The universe around us is not what it appears to be. The stars make up less than 1 percent of its mass; all the loose gas and other forms of ordinary matter, less than 5 percent. The motions of this visible material reveal that it is mere flotsam on an unseen sea of unknown material.
We know little about that sea. The terms we use to describe its components, “dark matter” and “dark energy,” serve mainly as expressions of our ignorance.
David Cline, professor of Physics and Astrophysics at UCLA
A Bracing Look at the Unseen Universe
Back in the 1920s, Edwin Hubble laid the groundwork for an expanding universe. Hubble used the period/luminosity relation in Cepheid variables (this was Henrietta Swan Leavitt’s work) to find the distances to nearby galaxies. He took the redshift for those galaxies as equivalent to their velocities.
Panek explains how he graphed the distances he found against the galactic velocities, concluding they were directly proportional to each other. The relation seemed straightforward: The greater the distance, the greater the velocity. That was a relationship, one-to-one, that you could plot on a graph as a straight line on a 45-degree angle. Assume a constant rate of expansion and the straight line would continue no matter how far you looked.
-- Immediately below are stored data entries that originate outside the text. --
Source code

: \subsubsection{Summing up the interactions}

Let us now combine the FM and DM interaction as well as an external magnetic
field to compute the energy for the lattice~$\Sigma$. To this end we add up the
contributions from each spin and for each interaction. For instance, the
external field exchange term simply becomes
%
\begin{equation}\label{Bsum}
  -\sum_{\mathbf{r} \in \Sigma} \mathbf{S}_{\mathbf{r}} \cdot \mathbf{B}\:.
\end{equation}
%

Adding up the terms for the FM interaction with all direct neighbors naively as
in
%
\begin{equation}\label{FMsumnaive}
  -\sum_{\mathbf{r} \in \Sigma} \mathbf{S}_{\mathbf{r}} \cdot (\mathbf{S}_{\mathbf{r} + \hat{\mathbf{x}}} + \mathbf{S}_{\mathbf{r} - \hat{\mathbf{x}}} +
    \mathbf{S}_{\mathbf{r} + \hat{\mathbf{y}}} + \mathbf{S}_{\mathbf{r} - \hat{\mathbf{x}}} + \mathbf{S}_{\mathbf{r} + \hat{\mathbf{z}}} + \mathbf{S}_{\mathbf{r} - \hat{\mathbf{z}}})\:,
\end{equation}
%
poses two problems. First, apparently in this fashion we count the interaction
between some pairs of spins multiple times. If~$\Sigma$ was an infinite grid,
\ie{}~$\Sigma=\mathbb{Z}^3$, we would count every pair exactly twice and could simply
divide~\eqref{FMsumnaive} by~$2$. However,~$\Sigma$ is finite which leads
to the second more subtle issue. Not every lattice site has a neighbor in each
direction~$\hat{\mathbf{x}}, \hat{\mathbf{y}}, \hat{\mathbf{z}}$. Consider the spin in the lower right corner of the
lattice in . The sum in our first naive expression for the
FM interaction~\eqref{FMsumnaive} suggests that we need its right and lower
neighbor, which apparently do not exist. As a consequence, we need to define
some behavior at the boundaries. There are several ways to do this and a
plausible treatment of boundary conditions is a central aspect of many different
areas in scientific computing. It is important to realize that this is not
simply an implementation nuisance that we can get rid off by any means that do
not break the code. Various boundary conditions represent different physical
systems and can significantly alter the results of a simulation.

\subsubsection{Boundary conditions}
But of course we also know that the universe is full of matter, and that matter attracts other matter by virtue of gravity. So it’s perfectly understandable to think that the expansion of the universe should be slowing, and the question becomes, what is the density of matter, and can we, by showing how fast the expansion is slowing, see what lies ahead for the cosmos? Can we push that straight line graph until it bends by using distant supernovae as our standard candles?
These are sound questions, but the scientists studying them had no reason to believe that by 1998, they would have changed our view of the cosmos. It was a breakthrough the likes of which astronomy has rarely seen, with two teams of passionate, committed scientists — working with their own agendas, each battling feverishly to get their work out ahead of the other guys — coming to the same startling conclusion. The straight line on the graph was bending the wrong way, and that meant the expansion wasn’t slowing. Type 1a supernovae at great distances were dimmer than they ought to be at their particular redshift, and thus further away than our theories said. The expansion of the universe was, in fact, speeding up.
And what do you do when you run into a result like that? Panek excels in following up the question, and if you ever wanted to see science at the level of everyday head-banging research, theories butting against each other, observations failing at critical, hair-pulling moments only to be replaced by serendipitous discoveries, this is the book for you. It says something that two combative teams working with mostly independent data sets and relying on different methods of analysis arrived at a conclusion that neither team had expected. Yet this is precisely what the High-z Supernova team and the Supernova Cosmology Project proceeded to do in 1998.
The Dark Energy Follow-Up
Re dark energy, the answer to the question of what to do next is, you set out to prove the effect doesn’t exist. Two possibilities immediately surfaced, the first being a new kind of dust. Astronomers already know how to correct for the dust within galaxies that makes light from them redder, but perhaps there was a different kind of dust — call it ‘gray dust,’ even if no one has a clue what it is — and posit that it exists between the galaxies. Or consider another possibility: Maybe Type 1a supernovae in the early universe were intrinsically fainter. Perhaps the supernova process was slightly different then, creating astronomical events that make us think they were more distant, when we are actually looking at a slightly different kind of object.